DIRECTIONS:
Go through the data and report each line that holds the string "textcolor".

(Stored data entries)
########

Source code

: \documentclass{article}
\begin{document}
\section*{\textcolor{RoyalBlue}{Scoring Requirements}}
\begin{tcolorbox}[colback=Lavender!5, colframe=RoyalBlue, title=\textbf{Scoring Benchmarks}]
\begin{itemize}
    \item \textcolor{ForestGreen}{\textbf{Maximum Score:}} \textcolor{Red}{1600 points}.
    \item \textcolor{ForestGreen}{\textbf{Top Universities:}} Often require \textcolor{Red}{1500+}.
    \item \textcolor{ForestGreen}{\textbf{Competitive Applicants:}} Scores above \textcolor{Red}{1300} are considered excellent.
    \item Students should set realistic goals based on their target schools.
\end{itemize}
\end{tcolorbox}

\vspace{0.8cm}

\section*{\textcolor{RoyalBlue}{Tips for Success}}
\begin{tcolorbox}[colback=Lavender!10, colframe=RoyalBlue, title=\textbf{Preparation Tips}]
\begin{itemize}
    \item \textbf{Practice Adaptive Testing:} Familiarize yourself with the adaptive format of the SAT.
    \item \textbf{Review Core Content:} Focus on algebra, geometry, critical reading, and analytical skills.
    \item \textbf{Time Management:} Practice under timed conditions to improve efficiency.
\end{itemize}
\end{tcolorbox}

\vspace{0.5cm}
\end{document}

########

ANSWER TO THE PROBLEM:
\section*{\textcolor{RoyalBlue}{Scoring Requirements}}
    \item \textcolor{ForestGreen}{\textbf{Maximum Score:}} \textcolor{Red}{1600 points}.
    \item \textcolor{ForestGreen}{\textbf{Top Universities:}} Often require \textcolor{Red}{1500+}.
    \item \textcolor{ForestGreen}{\textbf{Competitive Applicants:}} Scores above \textcolor{Red}{1300} are considered excellent.
\section*{\textcolor{RoyalBlue}{Tips for Success}}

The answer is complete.